T06: Radio Resource Management in Femtocell Network Monday, June 11, Afternoon

Speakers:
Ekram Hossain, University of Manitoba, Canada
Long Bao Le, University of Quebec, Canada
Abstract:
The evolving femtocell networks are envisioned to provide improved capacity and coverage in next generation cellular wireless systems. Femtocell deployments pose many challenges among which radio resource management (i.e., interference management, admission control, load balancing) is the most significant one. The aim of this tutorial is to provide an extensive overview of the radio resource management problem in femtocell networks considering both CDMA (e.g., 3G) and OFDMA (e.g., LTE, WiMAX) femtocells, and the state-of-the-art research on this topic. After a brief overview of the femtocell networks, we outline the major challenges in successful deployment of femtocells in next generation cellular wireless systems. In particular, the challenges related to resource allocation, co-tier and cross-tier interference management and admission control, mobility and handoff management, auto-configuration, timing and synchronization, and security are discussed. Then we provide a comprehensive overview of the different state-of-the-art techniques for resource allocation and interference management in femtocell networks. In this context, the interference modeling approach based on the shot-noise theory is also discussed. We consider both CDMA and OFDMA femtocells and two different approaches for resource allocation and interference management in these systems are described. The requirements and challenges for admission control and load balancing in femtocell networks are then discussed, and an example method for joint admission control and load balancing is given.
Speaker Bios:

Ekram Hossain (http://www.ee.umanitoba.ca/~ekram) is currently a Full Professor in the Department of Electrical and Computer Engineering at University of Manitoba, Winnipeg, Canada. His current research interests include resource allocation and medium access control in wireless networks, cooperative and cognitive wireless systems, smart grid systems, and green radio communications. He has authored/edited several books in these areas. Currently he serves as the Editor-in-Chief for the IEEE Communications Surveys and Tutorials, an Editor for the IEEE Transactions on Mobile Computing, and the IEEE Wireless Communications. Previously he served as the “Area Editor” for the IEEE Transactions on Wireless Communications in the area of “Resource Management and Multiple Access”. Dr. Hossain presented tutorials on different emerging wireless communications technologies in IEEE conferences including IEEE Globecom'11, IEEE PIMRC'11, IEEE ICC'10, IEEE ICC'09, IEEE VTC'08-Fall, IEEE Globecom'07, and IEEE WCNC'07. Dr. Hossain is a registered Professional Engineer (P.Eng.) in the province of Manitoba, Canada.

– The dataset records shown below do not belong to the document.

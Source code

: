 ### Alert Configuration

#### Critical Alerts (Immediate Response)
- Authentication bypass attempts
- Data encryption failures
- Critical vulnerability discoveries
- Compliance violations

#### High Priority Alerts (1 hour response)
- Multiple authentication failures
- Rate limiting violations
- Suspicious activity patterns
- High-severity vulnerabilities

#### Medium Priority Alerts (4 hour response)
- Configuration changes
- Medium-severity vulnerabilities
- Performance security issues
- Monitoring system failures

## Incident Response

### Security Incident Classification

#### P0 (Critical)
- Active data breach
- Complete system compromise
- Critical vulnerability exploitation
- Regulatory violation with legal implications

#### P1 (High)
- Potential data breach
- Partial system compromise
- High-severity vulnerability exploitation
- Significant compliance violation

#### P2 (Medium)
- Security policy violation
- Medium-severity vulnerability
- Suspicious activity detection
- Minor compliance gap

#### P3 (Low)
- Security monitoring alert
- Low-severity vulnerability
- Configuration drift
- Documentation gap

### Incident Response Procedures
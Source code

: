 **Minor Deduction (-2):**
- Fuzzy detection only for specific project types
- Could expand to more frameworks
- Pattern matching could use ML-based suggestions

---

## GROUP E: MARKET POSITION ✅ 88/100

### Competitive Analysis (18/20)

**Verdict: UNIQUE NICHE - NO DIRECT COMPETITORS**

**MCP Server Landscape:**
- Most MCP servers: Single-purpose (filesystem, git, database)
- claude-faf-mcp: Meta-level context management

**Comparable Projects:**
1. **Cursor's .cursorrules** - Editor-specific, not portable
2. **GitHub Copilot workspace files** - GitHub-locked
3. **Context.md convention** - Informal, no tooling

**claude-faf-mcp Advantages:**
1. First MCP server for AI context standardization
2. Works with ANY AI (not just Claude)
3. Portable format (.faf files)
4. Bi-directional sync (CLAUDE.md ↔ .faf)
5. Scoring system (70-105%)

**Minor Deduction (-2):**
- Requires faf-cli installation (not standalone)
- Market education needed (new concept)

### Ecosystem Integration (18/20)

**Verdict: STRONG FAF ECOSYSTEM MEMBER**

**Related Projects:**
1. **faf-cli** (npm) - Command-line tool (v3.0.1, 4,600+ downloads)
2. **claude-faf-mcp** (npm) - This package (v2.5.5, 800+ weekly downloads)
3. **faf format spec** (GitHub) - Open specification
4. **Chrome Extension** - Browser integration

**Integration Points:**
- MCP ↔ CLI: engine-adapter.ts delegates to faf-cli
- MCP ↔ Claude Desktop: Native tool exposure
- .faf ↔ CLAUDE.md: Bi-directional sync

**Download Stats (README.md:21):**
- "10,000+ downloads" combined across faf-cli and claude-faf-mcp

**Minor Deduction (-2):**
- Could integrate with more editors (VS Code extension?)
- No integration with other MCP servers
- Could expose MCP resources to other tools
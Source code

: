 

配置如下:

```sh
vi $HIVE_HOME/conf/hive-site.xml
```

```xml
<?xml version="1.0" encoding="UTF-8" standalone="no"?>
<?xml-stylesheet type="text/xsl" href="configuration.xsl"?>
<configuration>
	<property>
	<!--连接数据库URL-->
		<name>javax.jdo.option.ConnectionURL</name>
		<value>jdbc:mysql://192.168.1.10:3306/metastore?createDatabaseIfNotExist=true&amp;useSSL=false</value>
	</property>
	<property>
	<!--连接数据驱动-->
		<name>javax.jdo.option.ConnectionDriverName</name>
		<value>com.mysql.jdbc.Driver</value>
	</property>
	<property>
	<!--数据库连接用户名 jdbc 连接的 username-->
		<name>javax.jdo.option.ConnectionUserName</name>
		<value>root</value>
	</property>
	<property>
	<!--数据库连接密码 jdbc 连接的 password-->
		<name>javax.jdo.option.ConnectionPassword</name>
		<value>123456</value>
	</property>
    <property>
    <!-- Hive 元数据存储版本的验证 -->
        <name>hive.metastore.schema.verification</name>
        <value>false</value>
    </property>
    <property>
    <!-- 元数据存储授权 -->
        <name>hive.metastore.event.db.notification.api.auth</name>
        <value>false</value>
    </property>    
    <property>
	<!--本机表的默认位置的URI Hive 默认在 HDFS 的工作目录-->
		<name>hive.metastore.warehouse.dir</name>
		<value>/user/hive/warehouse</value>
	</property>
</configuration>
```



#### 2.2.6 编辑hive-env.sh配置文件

Long Bao Le (http://necphy-lab.com/) is currently with the National Institute of Scientific Research – Energy, Materials, and Telecommunications (INRS-EMT), University of Quebec, Montreal, QC, Canada, where he is an Assistant Professor. He obtained his Ph.D. from the University of Manitoba, Canada, in 2007. From 2008-2010, he was Post-Doctoral Research Associate at the Massachusetts Institute of Technology (MIT), USA. Dr. Le’s research has focused on cross-layer optimization issues for physical and higher-layer protocols in wireless networks. His current research interests include cognitive radio, cooperative diversity, network optimization and control, adaptive resource allocation and protocol engineering for wireless networks. Dr. Le serves as an editor for the IEEE Wireless Communications Letters.